↓

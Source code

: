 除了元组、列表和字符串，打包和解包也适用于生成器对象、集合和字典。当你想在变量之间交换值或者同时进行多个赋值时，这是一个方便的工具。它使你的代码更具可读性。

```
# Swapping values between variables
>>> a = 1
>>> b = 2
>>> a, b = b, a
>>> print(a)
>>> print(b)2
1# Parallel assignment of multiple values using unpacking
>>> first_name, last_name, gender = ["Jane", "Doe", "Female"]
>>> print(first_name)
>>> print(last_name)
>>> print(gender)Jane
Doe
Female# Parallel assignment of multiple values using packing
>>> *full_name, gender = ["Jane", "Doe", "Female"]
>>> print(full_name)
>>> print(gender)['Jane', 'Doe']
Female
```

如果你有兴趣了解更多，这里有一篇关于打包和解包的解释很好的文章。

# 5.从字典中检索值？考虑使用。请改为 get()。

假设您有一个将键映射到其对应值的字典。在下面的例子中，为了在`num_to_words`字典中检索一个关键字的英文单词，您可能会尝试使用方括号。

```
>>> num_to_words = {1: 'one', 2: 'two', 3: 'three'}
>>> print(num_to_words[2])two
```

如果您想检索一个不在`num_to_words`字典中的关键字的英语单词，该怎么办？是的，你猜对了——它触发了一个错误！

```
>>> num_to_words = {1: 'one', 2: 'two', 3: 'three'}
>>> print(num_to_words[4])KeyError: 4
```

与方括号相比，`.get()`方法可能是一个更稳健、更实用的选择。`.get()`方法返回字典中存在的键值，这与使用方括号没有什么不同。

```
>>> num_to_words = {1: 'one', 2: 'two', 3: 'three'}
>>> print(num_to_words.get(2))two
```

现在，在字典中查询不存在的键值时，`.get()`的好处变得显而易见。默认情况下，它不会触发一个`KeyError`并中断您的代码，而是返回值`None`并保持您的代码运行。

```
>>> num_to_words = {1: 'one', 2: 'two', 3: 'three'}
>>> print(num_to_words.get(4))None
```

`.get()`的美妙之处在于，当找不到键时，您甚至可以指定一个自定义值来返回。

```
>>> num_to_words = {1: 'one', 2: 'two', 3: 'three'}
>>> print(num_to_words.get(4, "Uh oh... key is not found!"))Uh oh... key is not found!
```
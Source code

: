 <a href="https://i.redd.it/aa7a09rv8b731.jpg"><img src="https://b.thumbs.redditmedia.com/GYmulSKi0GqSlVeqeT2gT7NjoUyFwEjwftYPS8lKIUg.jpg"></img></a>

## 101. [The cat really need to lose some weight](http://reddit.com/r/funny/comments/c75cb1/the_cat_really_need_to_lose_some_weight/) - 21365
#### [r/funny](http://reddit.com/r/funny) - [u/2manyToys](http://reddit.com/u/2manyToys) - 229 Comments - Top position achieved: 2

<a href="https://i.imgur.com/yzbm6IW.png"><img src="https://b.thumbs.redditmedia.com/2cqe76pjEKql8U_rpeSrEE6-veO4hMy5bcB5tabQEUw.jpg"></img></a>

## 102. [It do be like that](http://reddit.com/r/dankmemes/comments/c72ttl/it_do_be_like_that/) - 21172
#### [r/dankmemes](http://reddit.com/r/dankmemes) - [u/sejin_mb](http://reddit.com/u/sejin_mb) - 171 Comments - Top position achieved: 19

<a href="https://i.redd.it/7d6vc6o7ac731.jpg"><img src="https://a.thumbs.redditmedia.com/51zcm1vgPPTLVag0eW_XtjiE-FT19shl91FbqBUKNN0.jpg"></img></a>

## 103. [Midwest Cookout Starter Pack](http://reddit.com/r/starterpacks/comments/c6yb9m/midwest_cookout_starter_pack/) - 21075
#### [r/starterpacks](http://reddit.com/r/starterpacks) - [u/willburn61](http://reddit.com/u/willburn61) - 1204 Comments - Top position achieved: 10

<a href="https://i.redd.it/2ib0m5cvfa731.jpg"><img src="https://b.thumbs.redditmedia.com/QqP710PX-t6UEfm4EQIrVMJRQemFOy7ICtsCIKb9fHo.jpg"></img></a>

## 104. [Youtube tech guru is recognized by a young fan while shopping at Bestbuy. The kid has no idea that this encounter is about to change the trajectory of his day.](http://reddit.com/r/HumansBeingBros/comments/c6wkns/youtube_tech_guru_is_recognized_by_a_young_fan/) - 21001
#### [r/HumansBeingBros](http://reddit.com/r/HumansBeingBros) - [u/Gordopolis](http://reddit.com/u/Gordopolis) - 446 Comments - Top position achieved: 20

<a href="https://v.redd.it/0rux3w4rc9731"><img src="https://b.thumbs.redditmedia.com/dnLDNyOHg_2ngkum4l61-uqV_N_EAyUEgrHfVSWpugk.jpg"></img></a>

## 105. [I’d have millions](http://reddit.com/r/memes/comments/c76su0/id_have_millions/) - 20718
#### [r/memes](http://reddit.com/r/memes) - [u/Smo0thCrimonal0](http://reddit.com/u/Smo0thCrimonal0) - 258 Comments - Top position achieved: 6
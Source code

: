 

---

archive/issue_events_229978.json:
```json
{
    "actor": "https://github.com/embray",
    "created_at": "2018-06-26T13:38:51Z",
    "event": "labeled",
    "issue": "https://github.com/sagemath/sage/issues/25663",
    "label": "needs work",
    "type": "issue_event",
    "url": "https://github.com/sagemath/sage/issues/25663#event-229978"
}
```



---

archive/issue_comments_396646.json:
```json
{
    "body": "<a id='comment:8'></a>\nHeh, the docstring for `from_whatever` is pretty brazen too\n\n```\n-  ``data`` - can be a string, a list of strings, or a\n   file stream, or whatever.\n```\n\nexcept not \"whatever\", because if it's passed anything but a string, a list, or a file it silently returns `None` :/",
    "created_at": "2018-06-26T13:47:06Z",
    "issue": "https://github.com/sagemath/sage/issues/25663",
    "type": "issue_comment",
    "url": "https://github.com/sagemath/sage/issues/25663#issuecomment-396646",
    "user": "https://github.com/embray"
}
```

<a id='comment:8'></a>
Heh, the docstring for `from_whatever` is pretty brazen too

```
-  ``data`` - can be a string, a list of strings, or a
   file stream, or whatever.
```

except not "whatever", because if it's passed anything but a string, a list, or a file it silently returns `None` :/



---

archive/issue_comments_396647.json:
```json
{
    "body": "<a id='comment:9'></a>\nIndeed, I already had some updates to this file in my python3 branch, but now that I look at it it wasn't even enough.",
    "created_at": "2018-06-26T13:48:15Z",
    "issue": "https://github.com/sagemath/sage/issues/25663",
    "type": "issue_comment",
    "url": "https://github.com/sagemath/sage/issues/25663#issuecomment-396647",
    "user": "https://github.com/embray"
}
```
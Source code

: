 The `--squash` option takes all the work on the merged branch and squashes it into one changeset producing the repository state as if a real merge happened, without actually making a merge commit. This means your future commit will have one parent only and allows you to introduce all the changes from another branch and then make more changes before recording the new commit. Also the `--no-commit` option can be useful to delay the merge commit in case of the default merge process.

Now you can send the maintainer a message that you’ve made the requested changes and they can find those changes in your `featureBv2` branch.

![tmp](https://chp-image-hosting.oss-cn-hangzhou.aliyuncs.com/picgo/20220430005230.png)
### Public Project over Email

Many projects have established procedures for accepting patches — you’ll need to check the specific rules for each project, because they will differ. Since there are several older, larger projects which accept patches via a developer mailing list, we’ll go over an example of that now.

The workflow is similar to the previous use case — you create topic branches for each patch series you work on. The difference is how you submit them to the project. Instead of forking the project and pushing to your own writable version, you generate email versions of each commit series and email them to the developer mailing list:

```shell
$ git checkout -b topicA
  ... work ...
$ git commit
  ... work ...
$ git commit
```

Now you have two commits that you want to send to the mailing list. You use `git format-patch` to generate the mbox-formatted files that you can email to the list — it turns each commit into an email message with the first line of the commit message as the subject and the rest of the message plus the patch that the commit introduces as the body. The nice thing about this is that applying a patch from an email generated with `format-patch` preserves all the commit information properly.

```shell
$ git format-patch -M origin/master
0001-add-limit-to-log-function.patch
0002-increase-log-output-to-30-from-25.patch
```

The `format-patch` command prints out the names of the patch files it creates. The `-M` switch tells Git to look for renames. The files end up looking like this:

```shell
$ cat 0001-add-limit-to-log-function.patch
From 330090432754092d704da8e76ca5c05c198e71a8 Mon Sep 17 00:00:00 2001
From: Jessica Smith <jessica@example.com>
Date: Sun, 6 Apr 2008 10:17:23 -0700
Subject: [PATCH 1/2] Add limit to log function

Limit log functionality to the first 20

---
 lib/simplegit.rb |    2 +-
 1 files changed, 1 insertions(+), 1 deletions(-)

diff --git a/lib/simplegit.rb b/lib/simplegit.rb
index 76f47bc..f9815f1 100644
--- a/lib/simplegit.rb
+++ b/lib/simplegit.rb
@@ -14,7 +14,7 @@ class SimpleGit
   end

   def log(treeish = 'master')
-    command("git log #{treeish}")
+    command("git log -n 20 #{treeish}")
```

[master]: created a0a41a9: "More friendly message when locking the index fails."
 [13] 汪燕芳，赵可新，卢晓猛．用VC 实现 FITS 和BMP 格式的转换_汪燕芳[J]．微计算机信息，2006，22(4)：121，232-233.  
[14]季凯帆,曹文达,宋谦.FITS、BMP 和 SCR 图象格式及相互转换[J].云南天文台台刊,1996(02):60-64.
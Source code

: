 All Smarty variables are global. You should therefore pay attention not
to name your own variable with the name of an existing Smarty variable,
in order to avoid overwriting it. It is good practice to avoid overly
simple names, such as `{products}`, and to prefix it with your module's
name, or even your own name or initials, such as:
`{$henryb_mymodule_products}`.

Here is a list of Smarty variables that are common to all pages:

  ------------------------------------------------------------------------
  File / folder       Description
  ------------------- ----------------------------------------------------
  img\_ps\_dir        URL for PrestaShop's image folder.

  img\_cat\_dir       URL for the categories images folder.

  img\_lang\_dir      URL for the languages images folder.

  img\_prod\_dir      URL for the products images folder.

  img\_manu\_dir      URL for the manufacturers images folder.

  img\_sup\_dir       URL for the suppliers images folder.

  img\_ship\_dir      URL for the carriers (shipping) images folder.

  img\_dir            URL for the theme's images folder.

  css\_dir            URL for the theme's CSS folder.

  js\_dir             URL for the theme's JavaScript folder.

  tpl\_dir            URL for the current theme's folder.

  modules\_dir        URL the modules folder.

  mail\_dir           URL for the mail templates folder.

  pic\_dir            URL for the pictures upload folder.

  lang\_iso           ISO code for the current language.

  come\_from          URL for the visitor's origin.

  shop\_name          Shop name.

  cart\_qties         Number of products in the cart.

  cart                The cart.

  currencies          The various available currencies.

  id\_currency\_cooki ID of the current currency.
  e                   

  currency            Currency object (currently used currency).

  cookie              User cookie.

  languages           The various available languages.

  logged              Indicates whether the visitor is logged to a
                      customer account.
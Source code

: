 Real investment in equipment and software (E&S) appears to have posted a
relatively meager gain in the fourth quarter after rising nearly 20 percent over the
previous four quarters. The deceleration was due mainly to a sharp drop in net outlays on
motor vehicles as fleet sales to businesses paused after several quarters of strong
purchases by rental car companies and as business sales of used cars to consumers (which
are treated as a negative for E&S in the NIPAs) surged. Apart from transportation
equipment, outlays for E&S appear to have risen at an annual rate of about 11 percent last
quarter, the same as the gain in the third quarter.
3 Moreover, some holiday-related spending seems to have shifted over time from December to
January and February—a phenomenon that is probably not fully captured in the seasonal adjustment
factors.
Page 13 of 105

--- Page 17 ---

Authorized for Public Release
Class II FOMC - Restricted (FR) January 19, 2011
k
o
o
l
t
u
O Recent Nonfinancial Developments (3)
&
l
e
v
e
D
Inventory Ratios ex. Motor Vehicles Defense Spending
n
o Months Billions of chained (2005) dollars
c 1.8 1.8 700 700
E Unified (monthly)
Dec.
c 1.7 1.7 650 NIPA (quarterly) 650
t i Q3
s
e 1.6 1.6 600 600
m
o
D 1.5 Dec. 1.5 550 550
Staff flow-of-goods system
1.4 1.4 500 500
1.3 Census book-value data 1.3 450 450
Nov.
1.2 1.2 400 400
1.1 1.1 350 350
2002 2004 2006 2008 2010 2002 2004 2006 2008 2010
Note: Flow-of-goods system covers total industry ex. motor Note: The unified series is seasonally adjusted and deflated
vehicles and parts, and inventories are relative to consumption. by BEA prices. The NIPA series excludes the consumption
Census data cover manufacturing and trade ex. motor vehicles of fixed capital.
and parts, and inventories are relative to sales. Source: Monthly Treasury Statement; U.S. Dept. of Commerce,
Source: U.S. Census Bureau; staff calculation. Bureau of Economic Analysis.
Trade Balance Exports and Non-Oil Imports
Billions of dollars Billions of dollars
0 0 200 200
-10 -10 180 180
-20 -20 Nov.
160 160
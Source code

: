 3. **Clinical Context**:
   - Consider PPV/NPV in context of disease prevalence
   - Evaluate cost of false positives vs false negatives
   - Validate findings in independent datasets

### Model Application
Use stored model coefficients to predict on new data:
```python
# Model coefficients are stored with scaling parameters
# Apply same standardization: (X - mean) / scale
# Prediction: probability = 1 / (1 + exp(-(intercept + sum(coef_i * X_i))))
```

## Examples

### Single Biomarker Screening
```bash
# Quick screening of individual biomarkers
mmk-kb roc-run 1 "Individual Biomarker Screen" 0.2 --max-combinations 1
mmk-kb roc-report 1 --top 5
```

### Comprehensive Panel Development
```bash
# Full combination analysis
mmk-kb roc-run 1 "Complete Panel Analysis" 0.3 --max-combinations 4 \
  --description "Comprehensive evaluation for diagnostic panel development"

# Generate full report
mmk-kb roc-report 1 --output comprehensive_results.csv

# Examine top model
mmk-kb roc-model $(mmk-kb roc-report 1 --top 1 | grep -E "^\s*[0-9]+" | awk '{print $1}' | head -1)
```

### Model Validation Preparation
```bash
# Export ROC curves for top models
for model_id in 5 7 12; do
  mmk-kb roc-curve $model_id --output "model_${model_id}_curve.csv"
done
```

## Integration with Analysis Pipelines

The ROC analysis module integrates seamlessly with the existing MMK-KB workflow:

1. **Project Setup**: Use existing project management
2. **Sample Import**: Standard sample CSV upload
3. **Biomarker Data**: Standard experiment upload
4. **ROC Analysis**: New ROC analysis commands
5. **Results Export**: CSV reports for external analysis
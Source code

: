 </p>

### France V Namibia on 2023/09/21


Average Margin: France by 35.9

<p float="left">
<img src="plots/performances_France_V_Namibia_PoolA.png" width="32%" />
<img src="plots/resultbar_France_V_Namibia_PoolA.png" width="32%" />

↑

Exercise directions — Check each line of the listing above for the string "KeyError" and return those that contain it.

Task output —
>>> print(num_to_words[4])KeyError: 4
现在，在字典中查询不存在的键值时，`.get()`的好处变得显而易见。默认情况下，它不会触发一个`KeyError`并中断您的代码，而是返回值`None`并保持您的代码运行。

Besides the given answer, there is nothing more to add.